# Day 4 - Pandas: Data Manipulation I (Superstore Dataset)
Working with real-world retail data to access, filter, clean, group, and merge.

## Import Libraries and Load Dataset

In [4]:
import pandas as pd

# Load the Superstore dataset
df = pd.read_csv('2e30ffd1-2b0e-4bcc-9fb5-c8c9c112834e.csv', encoding='ISO-8859-1')

# Clean column names: lowercase, replace spaces and hyphens
df.columns = df.columns.str.strip().str.lower().str.replace(' ', '_').str.replace('-', '_')

# Show the first few rows
df.head()


ModuleNotFoundError: No module named 'pandas'

## Task 1: Indexing and Slicing

In [None]:
# Access using loc and iloc
print(df.loc[0, 'sales'])
print(df.iloc[0:3, 3:6])

# Select rows and columns
print(df[['region', 'sales', 'profit']])
print(df[df['sales'] > 500])


## Task 2: Filtering and Sorting

In [None]:
# Filter rows with sales > 500 and region is 'South'
filtered = df[(df['sales'] > 500) & (df['region'] == 'South')]
print(filtered[['order_id', 'sales', 'region']])
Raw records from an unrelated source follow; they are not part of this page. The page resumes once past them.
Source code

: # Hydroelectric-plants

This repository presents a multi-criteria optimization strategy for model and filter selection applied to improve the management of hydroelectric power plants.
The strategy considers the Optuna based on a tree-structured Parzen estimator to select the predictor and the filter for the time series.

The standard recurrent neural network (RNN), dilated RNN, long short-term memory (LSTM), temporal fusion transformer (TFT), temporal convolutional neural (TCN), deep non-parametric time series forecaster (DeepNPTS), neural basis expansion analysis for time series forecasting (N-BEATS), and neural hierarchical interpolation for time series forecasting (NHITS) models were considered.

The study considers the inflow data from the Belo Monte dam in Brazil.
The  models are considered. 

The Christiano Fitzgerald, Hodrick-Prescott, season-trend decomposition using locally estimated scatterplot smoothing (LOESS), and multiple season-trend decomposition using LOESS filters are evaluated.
# Sort by Profit and then Category
df.sort_by_profit = df.sort_values('profit', ascending=False)
df.sort_by_category_sales = df.sort_values(by=['category', 'sales'])
print(df.sort_by_profit.head())
print(df.sort_by_category_sales.head())


## Task 3: Handling Missing Data

In [None]:
# Check for missing values
print(df.isnull().sum())

# Fill or drop missing values
df_filled = df.fillna(0)
df_dropped = df.dropna()

# Show filled data example
print(df_filled.head())


## Task 4: GroupBy Operations

In [None]:
# Average sales by category
print(df.groupby('category')['sales'].mean())

# Aggregation by region
region_stats = df.groupby('region')['sales'].agg(['sum', 'mean', 'count']).reset_index()
print(region_stats)


## Task 5: Merging Example

In [None]:
# Create dummy customer and orders tables
orders = df[['order_id', 'customer_id']]
customers = df[['customer_id', 'customer_name']].drop_duplicates()

# Merge the two
merged = pd.merge(orders, customers, on='customer_id', how='inner')
print(merged.head())